Les enfants d’Israël ont vu la révélation au Sinaï : ils ont admis et adhéré. Ils entendent le récit des explorateurs et voient les fruits géants : ils doutent et se rebellent. Une nouvelle manifestation divine et la rébellion s’éteint. Une image en chasse une autre.
Alors que c’est le peuple qui a parlé avec D.ieu les « yeux dans les yeux », « face à face » et malgré cela il se rebelle à répétition.
La révélation est marquante mais éphémère. La vision est forte mais pas durable et il faut donc renouveler sans cesse la révélation pour obtenir l’adhésion du peuple.
Mais alors comment faire sans renouveler la révélation sans cesse ?
Et c’est donc ici qu’intervient les tsitsit.
Tout d’abord cette mitsva est emblématique, on dit qu’à elle seule, elle vaut toutes les autres mitsvot rassemblées. C’est énorme et tout à fait surprenant. On a plutôt l’impression ici d’être en présence d’une mitsva d’ordre technique, presque « folklorique ».
Et pourtant…
« Vous les verrez et vous vous souviendrez ». Oui, tout est là. Les fils des tsitsit forment 613 noeuds et sont donc là pour nous rappeler sans cesse les 613 commandements. Les fils sont bleu ciel pour nous rappeler la couleur du ciel et donc la présence divine permanente.
Nous avons l’obligation de nous souvenir.
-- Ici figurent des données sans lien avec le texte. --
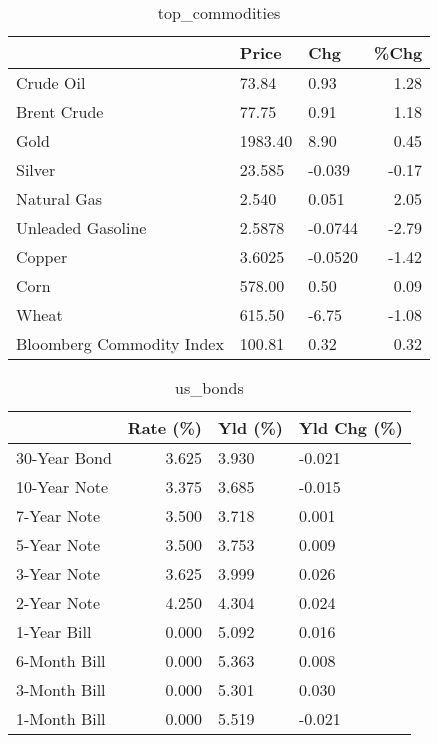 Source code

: \documentclass{article}%
\begin{document}
\begin{table}[htbp]%
\caption{top\_commodities}%
\centering%
\begin{adjustbox}{width=1\textwidth}%
\begin{tabular}{lllr}
\toprule
                          &   Price &     Chg &  \%Chg \\
\midrule
               Crude Oil  &   73.84 &    0.93 &  1.28 \\
             Brent Crude  &   77.75 &    0.91 &  1.18 \\
                    Gold  & 1983.40 &    8.90 &  0.45 \\
                  Silver  &  23.585 &  -0.039 & -0.17 \\
             Natural Gas  &   2.540 &   0.051 &  2.05 \\
       Unleaded Gasoline  &  2.5878 & -0.0744 & -2.79 \\
                  Copper  &  3.6025 & -0.0520 & -1.42 \\
                    Corn  &  578.00 &    0.50 &  0.09 \\
                   Wheat  &  615.50 &   -6.75 & -1.08 \\
Bloomberg Commodity Index &  100.81 &    0.32 &  0.32 \\
\bottomrule
\end{tabular}
%
\end{adjustbox}%
\end{table}

%


\begin{table}[htbp]%
\caption{us\_bonds}%
\centering%
\begin{adjustbox}{width=1\textwidth}%
\begin{tabular}{lrll}
\toprule
             &  Rate (\%) & Yld (\%) & Yld Chg (\%) \\
\midrule
30-Year Bond &     3.625 &   3.930 &      -0.021 \\
10-Year Note &     3.375 &   3.685 &      -0.015 \\
 7-Year Note &     3.500 &   3.718 &       0.001 \\
 5-Year Note &     3.500 &   3.753 &       0.009 \\
 3-Year Note &     3.625 &   3.999 &       0.026 \\
 2-Year Note &     4.250 &   4.304 &       0.024 \\
 1-Year Bill &     0.000 &   5.092 &       0.016 \\
6-Month Bill &     0.000 &   5.363 &       0.008 \\
3-Month Bill &     0.000 &   5.301 &       0.030 \\
1-Month Bill &     0.000 &   5.519 &      -0.021 \\
\bottomrule
\end{tabular}
%
\end{adjustbox}%
\end{table}
\end{document}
Le souvenir, ce devoir de mémoire forge notre identité individuelle et collective.
Et pour que mémoire soit faite il faut deux choses indispensables. L’une est le récit, le fait de parler, de transmettre et l’autre est le rite, en l’occurrence celui du port du tsitsit, le vecteur qui transforme ce que l’on voit en mémoire.
Les tsitsit tirent ainsi leçon du défaut de la vision que l’on a compris dans le passage sur les explorateurs.

La vision engendre la mémoire, la mémoire incite à l’action.